> _Problem description_
Lines below starting with the line with "result in a" and going on through the line with "The C standard" must be output exactly; the rest of the records must be left out.

> _The records_
=== Begin Enclosure ===

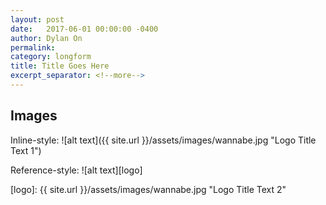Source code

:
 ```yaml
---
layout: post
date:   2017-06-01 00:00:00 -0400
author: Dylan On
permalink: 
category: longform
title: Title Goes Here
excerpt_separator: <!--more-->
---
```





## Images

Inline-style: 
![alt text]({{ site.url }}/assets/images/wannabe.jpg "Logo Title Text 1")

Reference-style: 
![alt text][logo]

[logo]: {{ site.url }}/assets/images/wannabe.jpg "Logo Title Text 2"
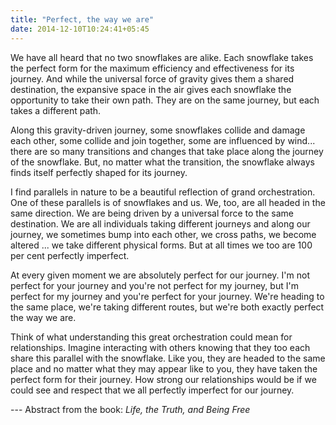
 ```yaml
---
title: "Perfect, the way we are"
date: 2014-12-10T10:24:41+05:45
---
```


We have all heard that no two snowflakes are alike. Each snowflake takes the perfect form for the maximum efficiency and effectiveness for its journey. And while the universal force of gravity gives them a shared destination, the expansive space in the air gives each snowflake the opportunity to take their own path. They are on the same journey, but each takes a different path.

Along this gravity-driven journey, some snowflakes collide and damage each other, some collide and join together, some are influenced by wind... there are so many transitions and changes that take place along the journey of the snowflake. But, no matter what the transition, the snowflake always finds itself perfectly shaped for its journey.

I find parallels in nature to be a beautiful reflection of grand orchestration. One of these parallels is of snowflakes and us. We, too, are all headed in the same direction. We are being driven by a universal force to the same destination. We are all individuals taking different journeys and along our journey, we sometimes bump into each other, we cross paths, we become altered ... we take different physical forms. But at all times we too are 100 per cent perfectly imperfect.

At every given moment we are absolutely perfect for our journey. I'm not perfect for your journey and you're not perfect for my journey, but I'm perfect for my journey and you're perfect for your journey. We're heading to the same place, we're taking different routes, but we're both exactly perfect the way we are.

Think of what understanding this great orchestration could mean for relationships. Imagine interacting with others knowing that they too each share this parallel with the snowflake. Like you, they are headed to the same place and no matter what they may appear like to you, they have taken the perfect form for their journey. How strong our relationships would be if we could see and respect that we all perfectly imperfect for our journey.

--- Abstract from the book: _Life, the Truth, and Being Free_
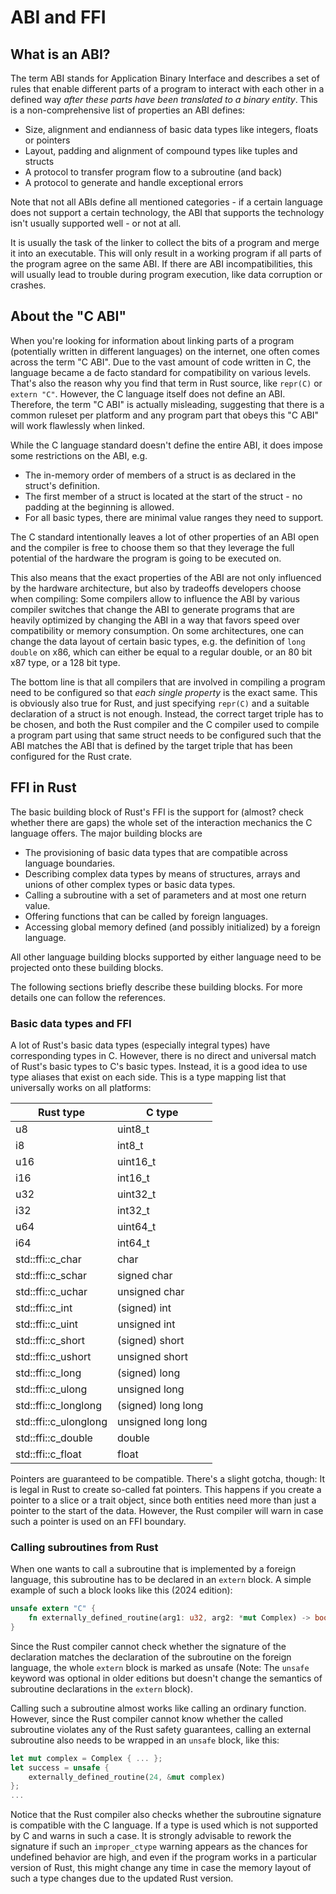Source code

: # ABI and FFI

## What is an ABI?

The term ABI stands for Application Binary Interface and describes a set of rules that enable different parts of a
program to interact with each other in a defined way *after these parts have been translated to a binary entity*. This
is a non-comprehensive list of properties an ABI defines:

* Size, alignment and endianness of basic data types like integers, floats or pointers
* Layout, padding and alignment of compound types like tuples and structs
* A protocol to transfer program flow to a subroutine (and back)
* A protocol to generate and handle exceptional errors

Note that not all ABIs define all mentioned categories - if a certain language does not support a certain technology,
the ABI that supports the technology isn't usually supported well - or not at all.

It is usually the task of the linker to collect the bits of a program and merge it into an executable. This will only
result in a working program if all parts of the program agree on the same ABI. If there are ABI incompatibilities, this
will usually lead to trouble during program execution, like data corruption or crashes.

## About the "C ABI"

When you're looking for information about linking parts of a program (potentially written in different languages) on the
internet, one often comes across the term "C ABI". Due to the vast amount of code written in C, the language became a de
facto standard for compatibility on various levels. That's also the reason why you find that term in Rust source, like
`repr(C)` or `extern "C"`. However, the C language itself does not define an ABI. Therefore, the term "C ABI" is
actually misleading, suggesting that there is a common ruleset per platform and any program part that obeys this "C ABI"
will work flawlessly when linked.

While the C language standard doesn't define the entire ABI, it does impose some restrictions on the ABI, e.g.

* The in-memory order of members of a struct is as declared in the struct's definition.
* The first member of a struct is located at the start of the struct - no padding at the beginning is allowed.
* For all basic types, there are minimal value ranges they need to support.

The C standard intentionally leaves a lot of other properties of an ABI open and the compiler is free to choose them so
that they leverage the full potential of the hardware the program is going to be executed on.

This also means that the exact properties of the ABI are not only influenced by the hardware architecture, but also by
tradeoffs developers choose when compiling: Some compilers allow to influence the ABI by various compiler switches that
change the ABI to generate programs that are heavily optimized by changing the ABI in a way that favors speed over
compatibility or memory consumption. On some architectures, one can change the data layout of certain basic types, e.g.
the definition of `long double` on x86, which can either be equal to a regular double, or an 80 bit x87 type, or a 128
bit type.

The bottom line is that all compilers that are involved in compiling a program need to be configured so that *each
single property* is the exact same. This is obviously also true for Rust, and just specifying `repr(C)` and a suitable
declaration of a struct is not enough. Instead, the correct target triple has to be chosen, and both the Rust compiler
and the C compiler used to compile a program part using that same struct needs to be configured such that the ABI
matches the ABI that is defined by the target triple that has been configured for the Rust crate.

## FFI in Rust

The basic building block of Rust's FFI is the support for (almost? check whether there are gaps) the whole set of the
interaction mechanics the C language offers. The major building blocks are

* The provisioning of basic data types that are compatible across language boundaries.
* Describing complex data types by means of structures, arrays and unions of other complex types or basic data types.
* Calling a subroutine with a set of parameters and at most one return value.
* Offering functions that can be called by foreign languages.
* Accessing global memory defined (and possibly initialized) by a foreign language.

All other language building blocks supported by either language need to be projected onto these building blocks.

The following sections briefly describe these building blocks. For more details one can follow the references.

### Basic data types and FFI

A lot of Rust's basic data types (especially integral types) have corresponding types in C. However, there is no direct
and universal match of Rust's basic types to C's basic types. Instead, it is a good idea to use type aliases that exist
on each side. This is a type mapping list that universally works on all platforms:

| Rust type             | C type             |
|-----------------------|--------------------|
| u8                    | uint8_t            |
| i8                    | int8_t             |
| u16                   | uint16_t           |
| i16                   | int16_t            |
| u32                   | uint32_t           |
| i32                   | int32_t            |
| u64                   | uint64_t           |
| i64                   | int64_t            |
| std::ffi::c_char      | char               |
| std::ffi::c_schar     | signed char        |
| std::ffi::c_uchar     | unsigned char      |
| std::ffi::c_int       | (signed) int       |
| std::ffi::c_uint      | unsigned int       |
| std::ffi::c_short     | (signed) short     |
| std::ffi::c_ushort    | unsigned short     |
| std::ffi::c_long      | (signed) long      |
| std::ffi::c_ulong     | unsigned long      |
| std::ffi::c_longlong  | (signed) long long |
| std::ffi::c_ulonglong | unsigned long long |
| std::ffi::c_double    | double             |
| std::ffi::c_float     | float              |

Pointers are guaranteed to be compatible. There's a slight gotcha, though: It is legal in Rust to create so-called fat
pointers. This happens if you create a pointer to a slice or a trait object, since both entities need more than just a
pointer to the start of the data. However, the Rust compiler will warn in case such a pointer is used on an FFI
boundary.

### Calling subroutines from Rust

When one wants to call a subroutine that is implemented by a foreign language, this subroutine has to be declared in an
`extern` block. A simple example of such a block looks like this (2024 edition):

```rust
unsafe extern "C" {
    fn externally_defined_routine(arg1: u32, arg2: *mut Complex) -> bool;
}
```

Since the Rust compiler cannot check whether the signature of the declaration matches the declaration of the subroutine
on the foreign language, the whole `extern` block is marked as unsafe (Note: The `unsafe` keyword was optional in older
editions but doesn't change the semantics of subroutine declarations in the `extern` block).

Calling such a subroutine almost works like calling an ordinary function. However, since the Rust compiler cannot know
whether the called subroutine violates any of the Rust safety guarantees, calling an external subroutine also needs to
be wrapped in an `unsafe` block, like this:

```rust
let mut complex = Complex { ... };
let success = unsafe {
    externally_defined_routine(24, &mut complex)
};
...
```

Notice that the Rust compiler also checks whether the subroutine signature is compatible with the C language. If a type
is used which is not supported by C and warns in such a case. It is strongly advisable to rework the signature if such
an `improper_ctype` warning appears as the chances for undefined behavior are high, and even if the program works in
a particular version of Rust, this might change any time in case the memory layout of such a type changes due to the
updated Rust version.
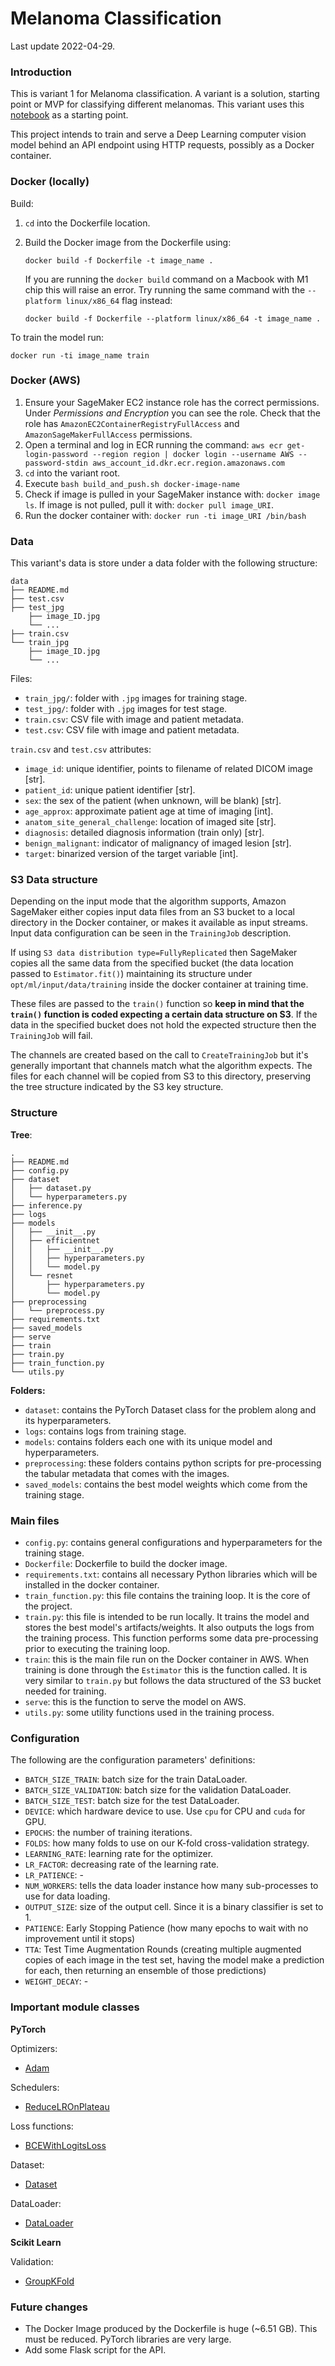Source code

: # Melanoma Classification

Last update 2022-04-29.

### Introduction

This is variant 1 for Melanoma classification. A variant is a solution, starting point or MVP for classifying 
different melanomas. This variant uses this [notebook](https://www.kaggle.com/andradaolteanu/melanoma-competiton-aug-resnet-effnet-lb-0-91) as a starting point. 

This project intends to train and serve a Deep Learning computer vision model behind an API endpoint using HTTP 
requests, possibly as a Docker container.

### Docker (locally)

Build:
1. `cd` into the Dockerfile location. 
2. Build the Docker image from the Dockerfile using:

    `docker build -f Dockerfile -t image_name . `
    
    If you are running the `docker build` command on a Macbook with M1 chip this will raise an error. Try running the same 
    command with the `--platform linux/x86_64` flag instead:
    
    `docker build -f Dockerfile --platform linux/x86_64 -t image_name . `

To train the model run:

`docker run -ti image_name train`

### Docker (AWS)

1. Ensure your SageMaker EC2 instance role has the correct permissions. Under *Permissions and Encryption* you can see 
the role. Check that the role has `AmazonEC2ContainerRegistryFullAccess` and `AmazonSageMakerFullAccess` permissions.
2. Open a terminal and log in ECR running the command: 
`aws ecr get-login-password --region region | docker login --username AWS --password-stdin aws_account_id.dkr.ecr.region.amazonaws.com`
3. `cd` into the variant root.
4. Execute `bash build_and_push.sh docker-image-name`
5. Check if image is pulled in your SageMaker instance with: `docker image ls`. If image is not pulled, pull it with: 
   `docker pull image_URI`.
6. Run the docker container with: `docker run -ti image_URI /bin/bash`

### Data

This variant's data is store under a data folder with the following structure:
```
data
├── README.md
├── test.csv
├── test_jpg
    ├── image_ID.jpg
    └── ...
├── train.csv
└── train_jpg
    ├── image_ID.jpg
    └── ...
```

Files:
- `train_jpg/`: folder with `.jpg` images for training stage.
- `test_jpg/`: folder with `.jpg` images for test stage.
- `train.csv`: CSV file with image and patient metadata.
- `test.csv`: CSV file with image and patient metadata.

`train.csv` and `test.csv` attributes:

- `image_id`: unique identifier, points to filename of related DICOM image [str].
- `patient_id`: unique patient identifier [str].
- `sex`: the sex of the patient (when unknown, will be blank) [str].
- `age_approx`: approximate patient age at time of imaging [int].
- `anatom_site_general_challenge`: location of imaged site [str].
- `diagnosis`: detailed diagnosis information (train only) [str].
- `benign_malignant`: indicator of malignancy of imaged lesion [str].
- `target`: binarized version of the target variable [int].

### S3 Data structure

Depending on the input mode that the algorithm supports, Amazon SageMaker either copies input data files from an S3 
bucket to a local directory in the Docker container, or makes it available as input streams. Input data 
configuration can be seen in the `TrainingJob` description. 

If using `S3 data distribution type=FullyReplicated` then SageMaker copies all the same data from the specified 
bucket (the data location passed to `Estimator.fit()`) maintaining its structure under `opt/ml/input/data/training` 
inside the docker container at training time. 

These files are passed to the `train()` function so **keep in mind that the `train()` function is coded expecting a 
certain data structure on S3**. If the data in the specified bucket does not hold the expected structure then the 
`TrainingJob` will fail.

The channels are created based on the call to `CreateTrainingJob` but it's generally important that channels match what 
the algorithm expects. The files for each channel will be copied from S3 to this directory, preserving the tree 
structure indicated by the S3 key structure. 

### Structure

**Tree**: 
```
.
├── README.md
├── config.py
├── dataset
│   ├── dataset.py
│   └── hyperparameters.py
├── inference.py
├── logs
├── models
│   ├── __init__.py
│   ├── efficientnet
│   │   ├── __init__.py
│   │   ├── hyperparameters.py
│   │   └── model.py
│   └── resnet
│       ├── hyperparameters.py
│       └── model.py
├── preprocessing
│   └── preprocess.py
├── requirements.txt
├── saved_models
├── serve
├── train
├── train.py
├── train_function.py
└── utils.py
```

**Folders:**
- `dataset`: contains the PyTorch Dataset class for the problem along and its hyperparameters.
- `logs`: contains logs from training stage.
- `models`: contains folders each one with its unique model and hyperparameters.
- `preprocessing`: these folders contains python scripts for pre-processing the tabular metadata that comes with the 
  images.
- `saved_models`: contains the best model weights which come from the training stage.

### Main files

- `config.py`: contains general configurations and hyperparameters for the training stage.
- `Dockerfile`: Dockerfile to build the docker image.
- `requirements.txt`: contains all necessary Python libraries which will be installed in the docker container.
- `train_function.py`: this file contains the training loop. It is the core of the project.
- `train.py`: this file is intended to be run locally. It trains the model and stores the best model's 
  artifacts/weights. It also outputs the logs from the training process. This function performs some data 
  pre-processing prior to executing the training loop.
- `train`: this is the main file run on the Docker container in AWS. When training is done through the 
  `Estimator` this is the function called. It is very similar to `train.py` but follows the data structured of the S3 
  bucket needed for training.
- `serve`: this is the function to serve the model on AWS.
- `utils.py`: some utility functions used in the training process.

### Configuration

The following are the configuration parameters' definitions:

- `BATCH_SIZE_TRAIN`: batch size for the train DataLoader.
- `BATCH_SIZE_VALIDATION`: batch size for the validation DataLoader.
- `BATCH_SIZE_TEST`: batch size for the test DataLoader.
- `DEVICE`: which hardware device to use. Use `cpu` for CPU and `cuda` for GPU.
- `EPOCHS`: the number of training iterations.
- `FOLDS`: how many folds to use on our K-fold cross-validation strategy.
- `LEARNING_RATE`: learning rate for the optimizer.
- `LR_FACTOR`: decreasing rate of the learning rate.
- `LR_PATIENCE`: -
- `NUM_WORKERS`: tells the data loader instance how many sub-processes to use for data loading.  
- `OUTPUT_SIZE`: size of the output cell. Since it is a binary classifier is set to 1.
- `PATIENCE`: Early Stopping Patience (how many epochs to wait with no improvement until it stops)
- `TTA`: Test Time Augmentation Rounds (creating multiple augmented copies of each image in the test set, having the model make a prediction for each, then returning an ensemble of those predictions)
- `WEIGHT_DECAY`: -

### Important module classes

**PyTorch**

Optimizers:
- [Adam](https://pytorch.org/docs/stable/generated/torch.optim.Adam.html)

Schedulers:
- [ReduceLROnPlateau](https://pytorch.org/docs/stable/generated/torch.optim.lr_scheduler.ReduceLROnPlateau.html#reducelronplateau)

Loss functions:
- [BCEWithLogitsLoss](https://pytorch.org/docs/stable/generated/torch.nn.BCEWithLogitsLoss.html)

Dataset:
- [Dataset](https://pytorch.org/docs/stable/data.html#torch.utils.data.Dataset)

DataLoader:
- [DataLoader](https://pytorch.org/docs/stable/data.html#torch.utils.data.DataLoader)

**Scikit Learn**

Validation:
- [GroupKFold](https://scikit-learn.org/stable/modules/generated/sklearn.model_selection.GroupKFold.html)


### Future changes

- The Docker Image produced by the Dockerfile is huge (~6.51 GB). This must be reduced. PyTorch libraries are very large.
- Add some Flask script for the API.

=== End Enclosure ===

> _Final answer_
result in a working program if all parts of the program agree on the same ABI. If there are ABI incompatibilities, this
will usually lead to trouble during program execution, like data corruption or crashes.

## About the "C ABI"

When you're looking for information about linking parts of a program (potentially written in different languages) on the
internet, one often comes across the term "C ABI". Due to the vast amount of code written in C, the language became a de
facto standard for compatibility on various levels. That's also the reason why you find that term in Rust source, like
`repr(C)` or `extern "C"`. However, the C language itself does not define an ABI. Therefore, the term "C ABI" is
actually misleading, suggesting that there is a common ruleset per platform and any program part that obeys this "C ABI"
will work flawlessly when linked.

While the C language standard doesn't define the entire ABI, it does impose some restrictions on the ABI, e.g.

* The in-memory order of members of a struct is as declared in the struct's definition.
* The first member of a struct is located at the start of the struct - no padding at the beginning is allowed.
* For all basic types, there are minimal value ranges they need to support.

The C standard intentionally leaves a lot of other properties of an ABI open and the compiler is free to choose them so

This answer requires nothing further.